E’ sotto gli occhi di tutti: del nuovo coronavirus sappiamo già più di quando è scoppiata l’epidemia, ma restano ancora aperte delle domande che, come dice il professor Alberto Mantovani, Direttore scientifico di Humanitas e professore emerito di Humanitas University intervistato in alcune trasmissioni radio e televisive, ricercatori e medici si pongono «di fronte al letto del paziente, e per questo è fondamentale fare Ricerca per rispondervi».
«Abbiamo fatto progressi nel comprendere questo virus, tuttavia SARS-CoV-2 continua a rimanere un nemico ancora da scoprire dal punto di vista scientifico e come comunità. Ciò che sappiamo e conosciamo in più rispetto alle fasi iniziali è come si diffonde, ovvero la sua epidemiologia, e la sua struttura, cosa che ci ha permesso di identificare quelli che vengono chiamati bersagli molecolari necessari per trovare e realizzare vaccini. Resta invece da chiarire e stiamo cercando di verificare, se e come il virus attivi “un fuoco amico”, ovvero una risposta immunitaria che paradossalmente crea un danno all’organismo. Infine, ed è tra le domande a cui come scienziati stiamo cercando di rispondere, non sappiamo se le mutazioni del virus finora identificate cambino anche la sua capacità di sviluppare l’infezione, ovvero quella che in termini medici viene chiamata patogenicità».
Donne, bambini, anziani: cosa sappiamo?
Ad oggi sappiamo che il virus si comporta in modo diverso in anziani, donne e bambini. Perchè? «Per avere risposte è necessario continuare con la Ricerca – continua il professor Mantovani -. Probabilmente però:
- gli anziani sono più suscettibili al virus perché da una parte il sistema immunitario, invecchiando, risponde in modo meno efficace agli agenti patogeni, dall’altra, l’eventuale presenza di patologie croniche dell’invecchiamento, diventa un ulteriore fattore critico
- le donne sono più resistenti alla malattia forse grazie al fatto, che in alcuni contesti, hanno un sistema immunitario più efficace; un altro fattore da tenere in considerazione è che, sebbene siano in aumento, le donne fumano meno degli uomini, e questo potrebbe far pensare che abbiano polmoni più sani
- i bambini di rado si ammalano di COVID-19. Io sono tra gli scienziati che ritengono che questo possa essere dovuto al fatto che le vaccinazioni a cui sono sottoposti i bambini allenano le prime linee di difesa, la cosiddetta immunità innata che si attiva in più del 90% degli incontri con microrganismi patogeni.
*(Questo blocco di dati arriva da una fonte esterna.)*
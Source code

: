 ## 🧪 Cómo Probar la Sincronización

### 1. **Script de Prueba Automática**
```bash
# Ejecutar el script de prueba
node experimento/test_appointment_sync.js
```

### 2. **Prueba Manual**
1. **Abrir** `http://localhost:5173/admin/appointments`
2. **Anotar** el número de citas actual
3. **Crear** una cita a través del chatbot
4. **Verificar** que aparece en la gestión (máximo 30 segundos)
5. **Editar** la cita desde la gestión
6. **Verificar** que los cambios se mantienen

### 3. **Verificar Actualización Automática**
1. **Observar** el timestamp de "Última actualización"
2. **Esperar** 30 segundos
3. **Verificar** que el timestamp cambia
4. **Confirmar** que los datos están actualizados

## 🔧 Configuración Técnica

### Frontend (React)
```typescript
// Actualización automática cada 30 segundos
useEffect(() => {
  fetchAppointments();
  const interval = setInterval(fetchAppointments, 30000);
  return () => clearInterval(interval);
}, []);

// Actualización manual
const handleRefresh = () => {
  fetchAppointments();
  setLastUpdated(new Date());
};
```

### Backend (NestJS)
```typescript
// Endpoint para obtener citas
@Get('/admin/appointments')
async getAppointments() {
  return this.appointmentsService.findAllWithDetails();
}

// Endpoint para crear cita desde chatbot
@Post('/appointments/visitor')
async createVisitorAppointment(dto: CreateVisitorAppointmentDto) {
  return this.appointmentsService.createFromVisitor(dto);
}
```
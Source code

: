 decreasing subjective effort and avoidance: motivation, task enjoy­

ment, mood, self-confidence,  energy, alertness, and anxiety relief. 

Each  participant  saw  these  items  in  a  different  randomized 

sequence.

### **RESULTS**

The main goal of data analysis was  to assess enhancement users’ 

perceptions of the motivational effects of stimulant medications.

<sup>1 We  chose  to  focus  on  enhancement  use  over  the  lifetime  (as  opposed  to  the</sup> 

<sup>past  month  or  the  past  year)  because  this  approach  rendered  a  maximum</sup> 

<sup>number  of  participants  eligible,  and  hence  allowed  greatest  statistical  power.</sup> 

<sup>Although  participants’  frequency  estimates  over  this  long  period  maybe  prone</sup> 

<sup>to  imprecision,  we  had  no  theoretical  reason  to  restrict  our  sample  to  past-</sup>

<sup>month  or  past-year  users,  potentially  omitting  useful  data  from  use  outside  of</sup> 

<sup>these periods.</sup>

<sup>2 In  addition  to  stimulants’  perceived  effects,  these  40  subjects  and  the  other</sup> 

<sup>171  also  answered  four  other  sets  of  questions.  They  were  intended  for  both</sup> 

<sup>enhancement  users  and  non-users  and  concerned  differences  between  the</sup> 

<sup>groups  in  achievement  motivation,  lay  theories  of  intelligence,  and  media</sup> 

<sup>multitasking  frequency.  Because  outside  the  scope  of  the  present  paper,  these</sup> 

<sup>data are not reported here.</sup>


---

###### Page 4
Siamo quindi propensi a credere che i vaccini dei bambini, come quello contro il morbillo e la tubercolosi, diano protezione non solo contro il germe specifico per il quale sono disegnati (morbillo e tubercolosi) ma attivino l’immunità innata; tuttavia non sappiamo ancora se funzioni anche contro il nuovo coronavirus SARS-CoV-2
Vaccino: tra quanto tempo potremo averne uno disponibile?
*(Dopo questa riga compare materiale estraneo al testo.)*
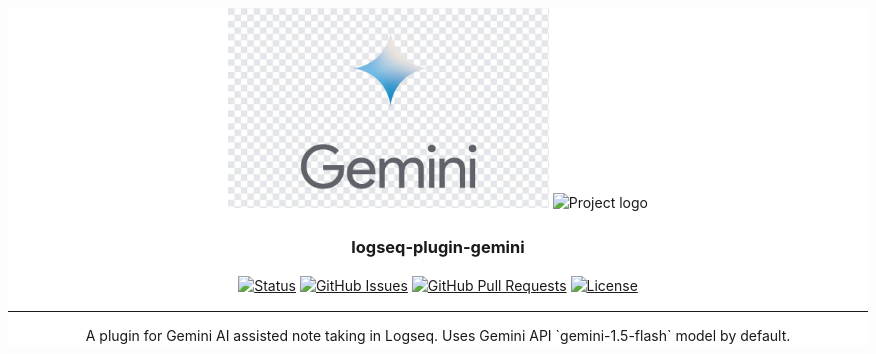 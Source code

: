 <p align="center">
  <a href="" rel="noopener">
 <img height=200px src="./docs/logo.jpg" alt="Project logo"></a>
 <img height=200px src="./docs/logseq.png" alt="Project logo"></a>
</p>

<h3 align="center">logseq-plugin-gemini</h3>

<div align="center">

[![Status](https://img.shields.io/badge/status-active-success.svg)]()
[![GitHub Issues](https://img.shields.io/github/issues/nicklewanowicz/logseq-plugin-gemini.svg)](https://github.com/nicklewanowicz/logseq-plugin-gemini.svg)
[![GitHub Pull Requests](https://img.shields.io/github/issues-pr/nicklewanowicz/logseq-plugin-gemini.svg)](https://github.com/nicklewanowicz/logseq-plugin-gemini.svg)
[![License](https://img.shields.io/badge/license-MIT-blue.svg)](/LICENSE)

</div>

---

<p align="center"> A plugin for Gemini AI assisted note taking in Logseq. Uses Gemini API `gemini-1.5-flash` model by default.
    <br>
</p>
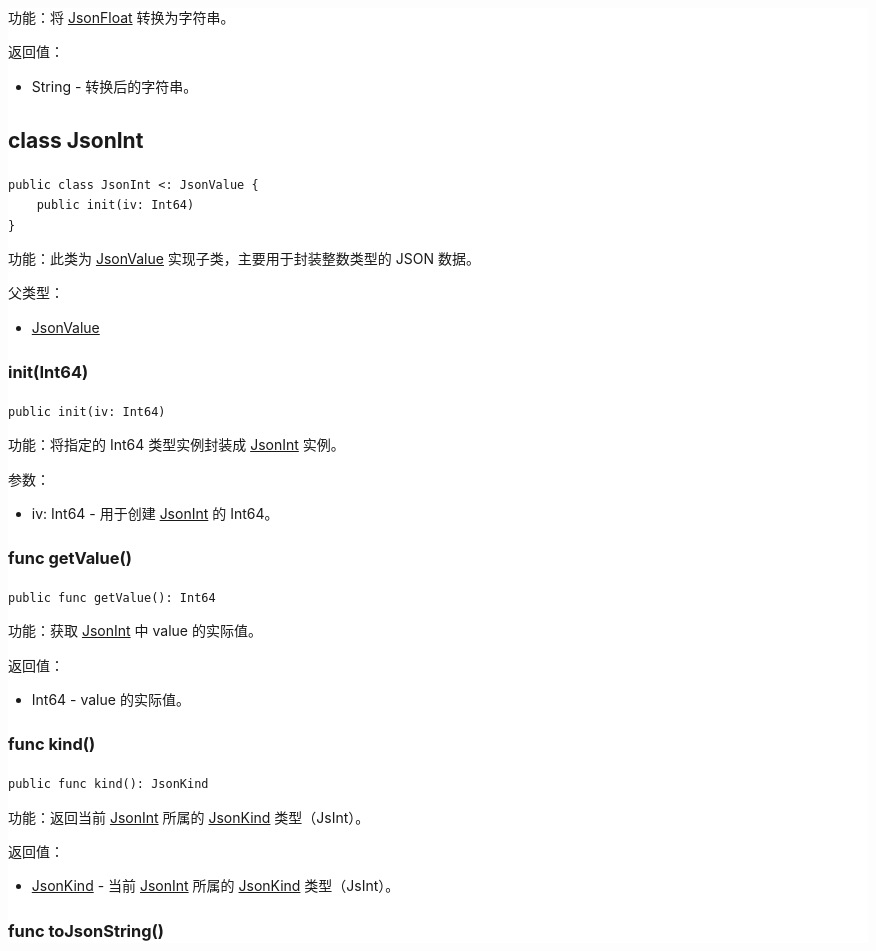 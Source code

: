 功能：将 [JsonFloat](encoding_json_package_classes.md#class-jsonfloat) 转换为字符串。

返回值：

- String - 转换后的字符串。

## class JsonInt

```cangjie
public class JsonInt <: JsonValue {
    public init(iv: Int64)
}
```

功能：此类为 [JsonValue](encoding_json_package_classes.md#class-jsonvalue) 实现子类，主要用于封装整数类型的 JSON 数据。

父类型：

- [JsonValue](#class-jsonvalue)

### init(Int64)

```cangjie
public init(iv: Int64)
```

功能：将指定的 Int64 类型实例封装成 [JsonInt](encoding_json_package_classes.md#class-jsonint) 实例。

参数：

- iv: Int64 - 用于创建 [JsonInt](encoding_json_package_classes.md#class-jsonint) 的 Int64。

### func getValue()

```cangjie
public func getValue(): Int64
```

功能：获取 [JsonInt](encoding_json_package_classes.md#class-jsonint) 中 value 的实际值。

返回值：

- Int64 - value 的实际值。

### func kind()

```cangjie
public func kind(): JsonKind
```

功能：返回当前 [JsonInt](encoding_json_package_classes.md#class-jsonint) 所属的 [JsonKind](encoding_json_package_enums.md#enum-jsonkind) 类型（JsInt）。

返回值：

- [JsonKind](encoding_json_package_enums.md#enum-jsonkind) - 当前 [JsonInt](encoding_json_package_classes.md#class-jsonint) 所属的 [JsonKind](encoding_json_package_enums.md#enum-jsonkind) 类型（JsInt）。

### func toJsonString()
Ci sono tante informazioni che circolano sui vaccini. «Ad oggi ci sono venti strategie di sviluppo per il vaccino, e questo è importante perché ancora non conosciamo il virus e neppure le risposte immunitarie che ci proteggono – conclude il professor Mantovani. E aggiunge: – Lo sviluppo di un vaccino sicuro ed efficace richiede tempo: la prima fase, ovvero quella dell’identificazione dei bersagli molecolari è abbastanza rapida, ma quella dei test di sicurezza ed efficacia richiede tempo. Credo che il vaccino contro SARS-CoV-2 potrà essere pronto tra 18 mesi».